Le premier match entre Angers et Nantes, en 1943, tourna pourtant à la confusion des Nantais puisqu’ils s’inclinèrent 3-0, ce fut d’ailleurs leur plus lourd revers de la saison. Leurs affaires s’arrangèrent par la suite, contrairement à celles de notre propriétaire de chevaux dont la prospérité s’était notablement accrue grâce à un commerce juteux mais peu recommandable avec l’occupant nazi, si bien qu’il jugea plus prudent, après la Libération, de se mettre au vert pendant quelques temps du côté de la Suisse.

Comme preuve que le FC Nantes et le SCO d’Angers ne cohabitent pas fréquemment au même étage, on retiendra le fait qu’ils en sont cette année à leur 8è saison consécutive commune en Ligue 1. C’est peu et il s’agit pourtant d’un record. En revanche, après leur adhésion au professionnalisme, ils ont longuement cheminé ensemble en 2è Division. Angers fut le premier à s’en extirper en 1956. A partir de là, le stade Raymond-Kopa qui s’appelait alors le stade Bessonneau, du nom d’un industriel angevin, accueillit des affiches qui incitaient les amateurs de football de la région à venir garnir en nombre ses inconfortables travées. Parmi eux, se trouvait un jeune entraîneur officiant dans une équipe anonyme de la Sarthe, un autodidacte qui prenait sans cesse des notes sur des cahiers d’écolier, disséquait les schémas de jeu et demandait ensuite à ses jeunes joueurs de les mettre en pratique sur le terrain.

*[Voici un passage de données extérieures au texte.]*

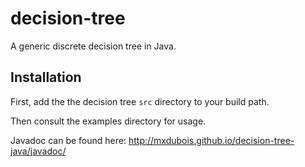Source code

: decision-tree
=============

A generic discrete decision tree in Java.

Installation
------------
First, add the the decision tree `src` directory to your build path.

Then consult the examples directory for usage.

Javadoc can be found here: http://mxdubois.github.io/decision-tree-java/javadoc/
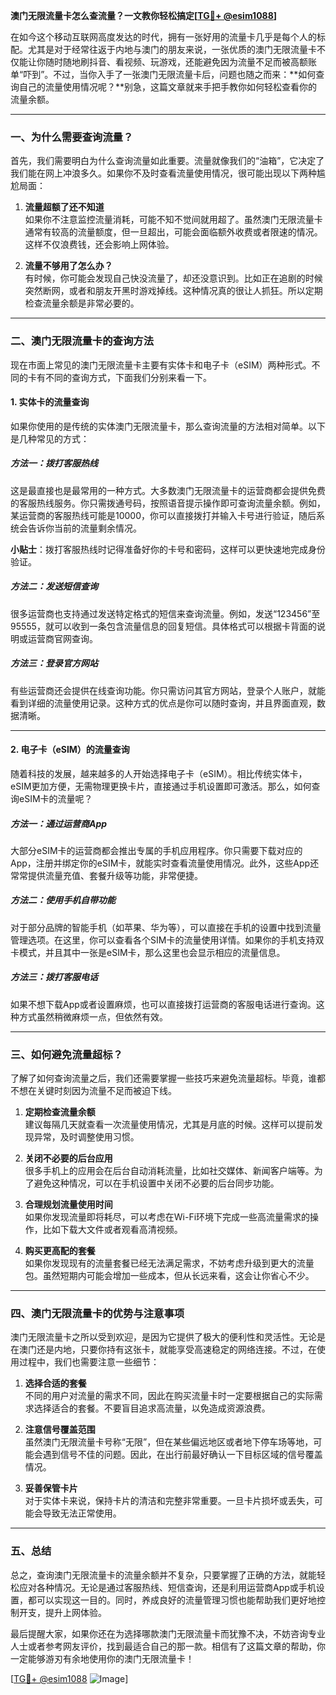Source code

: **澳门无限流量卡怎么查流量？一文教你轻松搞定[[TG💪+ @esim1088](https://t.me/s/esim1088)]**

在如今这个移动互联网高度发达的时代，拥有一张好用的流量卡几乎是每个人的标配。尤其是对于经常往返于内地与澳门的朋友来说，一张优质的澳门无限流量卡不仅能让你随时随地刷抖音、看视频、玩游戏，还能避免因为流量不足而被高额账单“吓到”。不过，当你入手了一张澳门无限流量卡后，问题也随之而来：**如何查询自己的流量使用情况呢？**别急，这篇文章就来手把手教你如何轻松查看你的流量余额。

---

### **一、为什么需要查询流量？**

首先，我们需要明白为什么查询流量如此重要。流量就像我们的“油箱”，它决定了我们能在网上冲浪多久。如果你不及时查看流量使用情况，很可能出现以下两种尴尬局面：

1. **流量超额了还不知道**  
   如果你不注意监控流量消耗，可能不知不觉间就用超了。虽然澳门无限流量卡通常有较高的流量额度，但一旦超出，可能会面临额外收费或者限速的情况。这样不仅浪费钱，还会影响上网体验。

2. **流量不够用了怎么办？**  
   有时候，你可能会发现自己快没流量了，却还没意识到。比如正在追剧的时候突然断网，或者和朋友开黑时游戏掉线。这种情况真的很让人抓狂。所以定期检查流量余额是非常必要的。

---

### **二、澳门无限流量卡的查询方法**

现在市面上常见的澳门无限流量卡主要有实体卡和电子卡（eSIM）两种形式。不同的卡有不同的查询方式，下面我们分别来看一下。

#### **1. 实体卡的流量查询**

如果你使用的是传统的实体澳门无限流量卡，那么查询流量的方法相对简单。以下是几种常见的方式：

##### **方法一：拨打客服热线**
这是最直接也是最常用的一种方式。大多数澳门无限流量卡的运营商都会提供免费的客服热线服务。你只需拨通号码，按照语音提示操作即可查询流量余额。例如，某运营商的客服热线可能是10000，你可以直接拨打并输入卡号进行验证，随后系统会告诉你当前的流量剩余情况。

**小贴士**：拨打客服热线时记得准备好你的卡号和密码，这样可以更快速地完成身份验证。

##### **方法二：发送短信查询**
很多运营商也支持通过发送特定格式的短信来查询流量。例如，发送“123456”至95555，就可以收到一条包含流量信息的回复短信。具体格式可以根据卡背面的说明或运营商官网查询。

##### **方法三：登录官方网站**
有些运营商还会提供在线查询功能。你只需访问其官方网站，登录个人账户，就能看到详细的流量使用记录。这种方式的优点是你可以随时查询，并且界面直观，数据清晰。

---

#### **2. 电子卡（eSIM）的流量查询**

随着科技的发展，越来越多的人开始选择电子卡（eSIM）。相比传统实体卡，eSIM更加方便，无需物理更换卡片，直接通过手机设置即可激活。那么，如何查询eSIM卡的流量呢？

##### **方法一：通过运营商App**
大部分eSIM卡的运营商都会推出专属的手机应用程序。你只需要下载对应的App，注册并绑定你的eSIM卡，就能实时查看流量使用情况。此外，这些App还常常提供流量充值、套餐升级等功能，非常便捷。

##### **方法二：使用手机自带功能**
对于部分品牌的智能手机（如苹果、华为等），可以直接在手机的设置中找到流量管理选项。在这里，你可以查看各个SIM卡的流量使用详情。如果你的手机支持双卡模式，并且其中一张是eSIM卡，那么这里也会显示相应的流量信息。

##### **方法三：拨打客服电话**
如果不想下载App或者设置麻烦，也可以直接拨打运营商的客服电话进行查询。这种方式虽然稍微麻烦一点，但依然有效。

---

### **三、如何避免流量超标？**

了解了如何查询流量之后，我们还需要掌握一些技巧来避免流量超标。毕竟，谁都不想在关键时刻因为流量不足而被迫下线。

1. **定期检查流量余额**  
   建议每隔几天就查看一次流量使用情况，尤其是月底的时候。这样可以提前发现异常，及时调整使用习惯。

2. **关闭不必要的后台应用**  
   很多手机上的应用会在后台自动消耗流量，比如社交媒体、新闻客户端等。为了避免这种情况，可以在手机设置中关闭不必要的后台同步功能。

3. **合理规划流量使用时间**  
   如果你发现流量即将耗尽，可以考虑在Wi-Fi环境下完成一些高流量需求的操作，比如下载大文件或者观看高清视频。

4. **购买更高配的套餐**  
   如果你发现现有的流量套餐已经无法满足需求，不妨考虑升级到更大的流量包。虽然短期内可能会增加一些成本，但从长远来看，这会让你省心不少。

---

### **四、澳门无限流量卡的优势与注意事项**

澳门无限流量卡之所以受到欢迎，是因为它提供了极大的便利性和灵活性。无论是在澳门还是内地，只要你持有这张卡，就能享受高速稳定的网络连接。不过，在使用过程中，我们也需要注意一些细节：

1. **选择合适的套餐**  
   不同的用户对流量的需求不同，因此在购买流量卡时一定要根据自己的实际需求选择适合的套餐。不要盲目追求高流量，以免造成资源浪费。

2. **注意信号覆盖范围**  
   虽然澳门无限流量卡号称“无限”，但在某些偏远地区或者地下停车场等地，可能会遇到信号不佳的问题。因此，在出行前最好确认一下目标区域的信号覆盖情况。

3. **妥善保管卡片**  
   对于实体卡来说，保持卡片的清洁和完整非常重要。一旦卡片损坏或丢失，可能会导致无法正常使用。

---

### **五、总结**

总之，查询澳门无限流量卡的流量余额并不复杂，只要掌握了正确的方法，就能轻松应对各种情况。无论是通过客服热线、短信查询，还是利用运营商App或手机设置，都可以实现这一目的。同时，养成良好的流量管理习惯也能帮助我们更好地控制开支，提升上网体验。

最后提醒大家，如果你还在为选择哪款澳门无限流量卡而犹豫不决，不妨咨询专业人士或者参考网友评价，找到最适合自己的那一款。相信有了这篇文章的帮助，你一定能够游刃有余地使用你的澳门无限流量卡！

[[TG💪+ @esim1088](https://t.me/s/esim1088) ![Image](https://i.postimg.cc/4NQfJmqS/Snipaste-2025-05-13-00-14-12.png)]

Quand José Arribas allait voir jouer le SCO

Il s’appelait José Arribas et il leur expliquait si bien ce qu’il convenait de faire que bientôt l’US Noyen, le club qu’il entraînait, gravit les échelons et devint une référence régionale en ce qui concerne la qualité du jeu. Il ne se contentait pas d’observer Angers et ses adversaires, le Stade de Reims et le Racing Club de Paris notamment, il lisait les journaux, étudiait le style des différentes équipes, retenait le meilleur et y ajoutait son grain de sel, lequel avait pour essence le collectivisme.

Arribas venait d’autant plus volontiers à Angers que la ville lui était chère car il avait épousé une fille du coin, Suzanne, une basketteuse avec laquelle ils tenaient un café sur les bords de la Sarthe.

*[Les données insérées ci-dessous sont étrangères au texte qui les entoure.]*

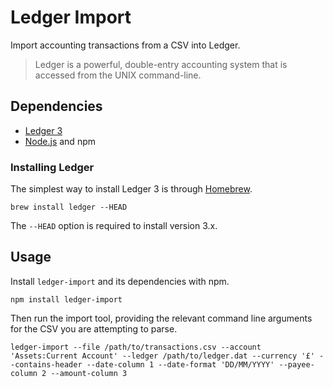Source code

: # Ledger Import

Import accounting transactions from a CSV into Ledger.

> Ledger is a powerful, double-entry accounting system that is accessed from the UNIX command-line.

## Dependencies

  * [Ledger 3](http://ledger-cli.org/)
  * [Node.js](nodejs.org) and npm

### Installing Ledger

The simplest way to install Ledger 3 is through [Homebrew](http://mxcl.github.com/homebrew/).

    brew install ledger --HEAD

The `--HEAD` option is required to install version 3.x.

## Usage

Install `ledger-import` and its dependencies with npm.

    npm install ledger-import

Then run the import tool, providing the relevant command line arguments for the CSV you are attempting to parse.

    ledger-import --file /path/to/transactions.csv --account 'Assets:Current Account' --ledger /path/to/ledger.dat --currency '£' --contains-header --date-column 1 --date-format 'DD/MM/YYYY' --payee-column 2 --amount-column 3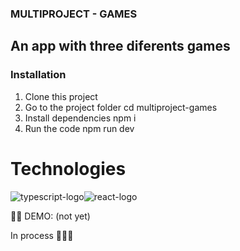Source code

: ### MULTIPROJECT - GAMES 

## An app with three diferents games 

### Installation
<ol>
<li> Clone this project </li>
<li> Go to the project folder cd multiproject-games  </li>
<li> Install dependencies npm i  </li>
<li> Run the code npm run dev  </li>
 </ol>



# Technologies
<div style="display: flex; flex-direction: row">
<img src="https://icongr.am/devicon/typescript-original.svg?size=60&color=currentColor" alt="typescript-logo"/>
<img src="https://icongr.am/devicon/react-original.svg?size=60&color=currentColor" alt="react-logo" />
            </div>

👩‍💻 DEMO: (not yet)

In process 👷‍♀️🚧
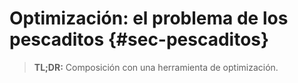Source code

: # Optimización: el problema de los pescaditos {#sec-pescaditos}

> **TL;DR:** Composición con una herramienta de optimización.


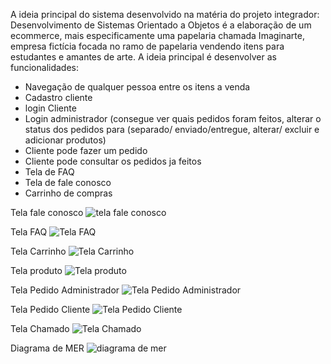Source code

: A ideia principal do sistema desenvolvido na matéria do projeto integrador: Desenvolvimento de Sistemas Orientado a Objetos é a elaboração de um ecommerce, mais especificamente uma papelaria chamada Imaginarte, empresa fictícia focada no ramo de papelaria vendendo itens para estudantes e amantes de arte.
A ideia principal é desenvolver as funcionalidades: 

* Navegação de qualquer pessoa entre os itens a venda
* Cadastro cliente
* login Cliente 
* Login administrador (consegue ver quais pedidos foram feitos, alterar o status dos pedidos para (separado/ enviado/entregue, alterar/ excluir e adicionar produtos)
* Cliente pode fazer um pedido
* Cliente pode consultar os pedidos ja feitos 
* Tela de FAQ
* Tela de fale conosco   
* Carrinho de compras

Tela fale conosco
![tela fale conosco](/imagens/telafaleconosco.png)


Tela FAQ
![Tela FAQ](/imagens/telafaq.png)


Tela Carrinho 
![Tela Carrinho](/imagens/telacarrinho.png)


Tela produto
![Tela produto](/imagens/telaproduto.png)


Tela Pedido Administrador
![Tela Pedido Administrador](/imagens/telapedidoadm.png)



Tela Pedido Cliente
![Tela Pedido Cliente](/imagens/telapedidocliente.png)


Tela Chamado
![Tela Chamado](/imagens/telachamadoadm.png)


Diagrama de MER
![diagrama de mer](/imagens/diagrama_mer.png)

En 1960, le SCO cherchait un entraîneur, ses dirigeants ne pensèrent certes pas à Arribas, ce en quoi ils avaient tort, ils jetèrent leur dévolu sur Karel Michlowski qui, lui, officiait à Nantes. Il y était arrivé un an plus tôt, il avait parlé de s’inscrire dans un projet à long terme mais quand le SCO lui formula des propositions il oublia ses bonnes intentions et s’en fut rencontrer Jean Clerfeuille, le président du FCN : « Vous m’avez dit que vous voulez monter un jour en D1.

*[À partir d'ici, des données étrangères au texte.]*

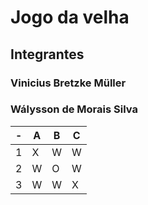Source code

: # Jogo da velha
## Integrantes
### Vinicius Bretzke Müller
### Wálysson de Morais Silva
| - | A | B | C |
| - | - | - | - |
| 1 | X | W | W |
| 2 | W | O | W |
| 3 | W | W | X |
    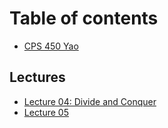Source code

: # Table of contents

* [CPS 450 Yao](README.md)

## Lectures

* [Lecture 04: Divide and Conquer](lectures/lecture-04-divide-and-conquer.md)
* [Lecture 05](lectures/lecture-05.md)


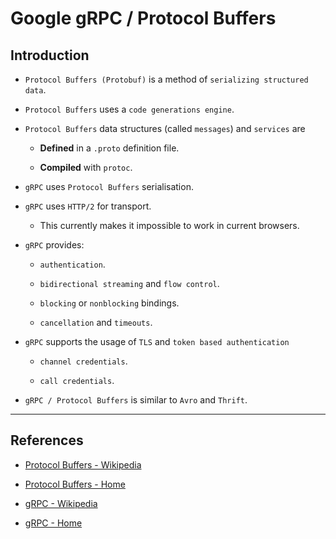 # Google gRPC / Protocol Buffers

## Introduction

* `Protocol Buffers (Protobuf)` is a method of `serializing structured data`.

* `Protocol Buffers` uses a `code generations engine`.

* `Protocol Buffers` data structures (called `messages`) and `services` are 

    * __Defined__ in a `.proto` definition file.
    
    * __Compiled__ with `protoc`.

* `gRPC` uses `Protocol Buffers` serialisation.

* `gRPC` uses `HTTP/2` for transport.

    * This currently makes it impossible to work in current browsers.

* `gRPC` provides:

    * `authentication`.
    
    * `bidirectional streaming` and `flow control`. 
    
    * `blocking` or `nonblocking` bindings.
    
    * `cancellation` and `timeouts`.

* `gRPC` supports the usage of `TLS` and `token based authentication`

    * `channel credentials`.

    * `call credentials`.

* `gRPC / Protocol Buffers`  is similar to `Avro` and `Thrift`.

---

## References

* [Protocol Buffers - Wikipedia](https://en.wikipedia.org/wiki/Protocol_Buffers)

* [Protocol Buffers - Home](https://developers.google.com/protocol-buffers/)

* [gRPC - Wikipedia](https://en.wikipedia.org/wiki/GRPC)

* [gRPC - Home](https://grpc.io/)

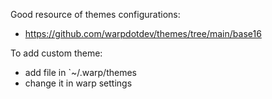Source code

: 

Good resource of themes configurations:
- https://github.com/warpdotdev/themes/tree/main/base16


To add custom theme:
- add file in `~/.warp/themes
- change it in warp settings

_ C’est notre projet, effectivement.

 _ Eh bien, si vous voulez mon avis, vu les joueurs qu’on a et les moyens dont on dispose, ce n’est pas demain la veille.

_ Mais pour l’instant, on ne peut pas recruter, on n’a pas d’argent. Il faut être patient.

_ Moi, je ne le suis pas. Je n’ai pas envie d’attendre 10 ans. Alors, je suis désolé mais je vous quitte. La D1 pour moi, c’est tout de suite.

_ Comment ça ?

_ Je pars à Angers ».

C’est à la suite de cette ‘’désertion’’ que Jean Clerfeuille, lassé par les entraîneurs-mercenaires, plus préoccupés par le contenu de leur portefeuille que par le style de leur équipe, décida de donner sa chance à un technicien inconnu, un cafetier de Noyen-sur-Sarthe, qui connaissait déjà Nantes pour y avoir accosté un quart de siècle plus tôt, alors qu’il était à bord d’un rafiot bondé de réfugiés espagnols fuyant la dictature de Franco.   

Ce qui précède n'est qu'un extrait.